March 1,2015 (San Diego’s East County) – Fears mount for hundreds of Assyrian Christians taken captive by ISIS last week, amid reports that the self-proclaimed Islamic State militants are putting hostages on trial, though some reports indicate that a handful have been freed. 

The hostages include at least 262 men, women and children taken from villages in northeastern Syria, CNN reports.  Open Doors USA, an organization serving persecuted Christians worldwide, reports the captives include 72 families.

The captives are reportedly being tried by an ISIS court for purported ties to militants fighting ISIS extremists, including joining with Kurdish Peshmarga fighters,  according to an article in International Business Times published today.

Associated Press reports that 19 of the Christian captives have been freed, according to multiple activist sources.  The Middle East publication Hareetz confirms some captives have been released though estimates vary from 19 to 28.

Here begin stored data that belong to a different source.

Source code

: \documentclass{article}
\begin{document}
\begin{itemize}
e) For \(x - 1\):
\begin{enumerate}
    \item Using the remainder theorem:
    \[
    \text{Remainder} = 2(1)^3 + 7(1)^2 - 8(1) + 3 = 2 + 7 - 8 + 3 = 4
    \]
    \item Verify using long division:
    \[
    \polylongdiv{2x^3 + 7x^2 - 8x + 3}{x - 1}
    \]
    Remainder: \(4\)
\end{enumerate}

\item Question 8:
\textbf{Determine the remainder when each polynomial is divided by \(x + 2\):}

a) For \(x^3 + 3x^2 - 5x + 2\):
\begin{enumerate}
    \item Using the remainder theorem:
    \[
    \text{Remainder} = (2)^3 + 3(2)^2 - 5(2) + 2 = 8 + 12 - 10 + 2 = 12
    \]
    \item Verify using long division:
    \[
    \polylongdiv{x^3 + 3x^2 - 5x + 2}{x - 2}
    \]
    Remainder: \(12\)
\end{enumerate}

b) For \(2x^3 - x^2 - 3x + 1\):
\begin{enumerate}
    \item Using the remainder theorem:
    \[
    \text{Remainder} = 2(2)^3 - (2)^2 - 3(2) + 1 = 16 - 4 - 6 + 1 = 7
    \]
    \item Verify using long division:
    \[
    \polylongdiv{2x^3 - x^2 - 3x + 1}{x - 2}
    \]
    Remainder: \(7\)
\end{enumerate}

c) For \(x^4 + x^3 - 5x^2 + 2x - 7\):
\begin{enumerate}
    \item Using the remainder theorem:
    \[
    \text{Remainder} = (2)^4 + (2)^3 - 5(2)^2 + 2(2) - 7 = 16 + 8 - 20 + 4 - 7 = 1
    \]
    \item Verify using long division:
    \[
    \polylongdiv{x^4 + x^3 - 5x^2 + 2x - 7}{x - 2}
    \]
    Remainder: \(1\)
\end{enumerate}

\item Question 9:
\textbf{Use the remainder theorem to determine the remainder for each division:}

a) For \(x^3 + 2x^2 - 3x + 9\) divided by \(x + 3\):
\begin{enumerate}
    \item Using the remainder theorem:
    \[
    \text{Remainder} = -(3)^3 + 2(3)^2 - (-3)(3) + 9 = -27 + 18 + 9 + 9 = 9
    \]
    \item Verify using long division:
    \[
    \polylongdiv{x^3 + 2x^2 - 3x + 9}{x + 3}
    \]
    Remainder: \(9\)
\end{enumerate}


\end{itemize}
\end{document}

Those found guilty of fighting against ISIS (also known as ISIL), however, are expected to be executed.  Concerns have also been raised that some captives could be enslaved, as ISIS has done with other young women and girls that its militants have kidnapped.

Reactions have been swift. The U.S. launched additional airstrikes on ISIS after the hostages were seized, the Global Post reports.   At the Vatican, Pope Francis led a prayer for the abducted Christians, “These sisters and brothers who suffer for their faith in Syria and Iraq," U.S. News reports.  The Pope promised that the victims would not be forgotten.

Here in San Diego’s East County, home to tens of thousands of Chaldean and Assyrian Christians from the Middle East, opinions are divided as to what approach should be taken to save Christians in Iraq and Syria.

 Chaldean-American spokesman Mark Arabo announced a trip to Washington D.C. early next week to meet with White House officials and discuss the crisis.  Arabo says reports on the ground indicate as many as 300 may have been taken hostage.

“I fly to Washington D.C. this coming week with the weight of hundreds of abducted Christians on my heart,” Arabo said in a press statement released Friday.  “The longer our country continues to be unresponsive to the threat of ISIS, the greater their reach becomes. The indifference shown by the White House, and members of Capitol Hill is a death sentence to my people.”

In an earlier statement on February 24, Arabo said he held a phone call with White House Director for Iraq Andrew Kim, calling for swift and effective protection for religious minorities throughout the Middle East.

Arabo  says his White House meeting will focus on a two-stage priority laid out by Obama administration officials, including improving security with locally based governments and militias fighting ISIS as well as facilitating reentry of the State Department into northern Iraq to process some 30,000 visa slsots available.  But he believes more must be done to protect religious minorities from ISIS. 

“The genocide of Christians persists in the region,” Arabo concludes, “and without action from the White House, we face the extinction of a people throughout the Middle East.”

But Ben Kalasho, president of the San Diego East County Chaldean Chamber of Commerce, has a different perspective.  “I think that Obama has proven to be an astute military strategist,” Kalasho told ECM todady. He added that he supports air strikes and drone attacks on ISIS, but would oppose  sending in U.S. troops.

Instead he hopes to see more Arab nations such as Jordan join in combating ISIS, as well as more shared intelligence including with Israel.   

Kalasho, in an editorial published in East County Magazine, calls for unity among bickering Christian factions to confront the crisis posed by ISIS – a crisis that echoes genocide a century ago that resulted in the slaughter of hundreds of thousands of Christians in the region. He echoes Churchill in warning that those who fail to learn from history may be doomed to repeat it.

“ Assyrian, Chaldean & Syriac communities must use this moment in history to break down barriers put up by our own religious factions and so called leaders,” Kalasho states in his editorial, an open letter to Chaldeans, Syriacs and Assyrians worldwide.  “I felt compelled to write to you today as urgent as the need to breath or drink water. Seize the moment, the world is watching,” he urged.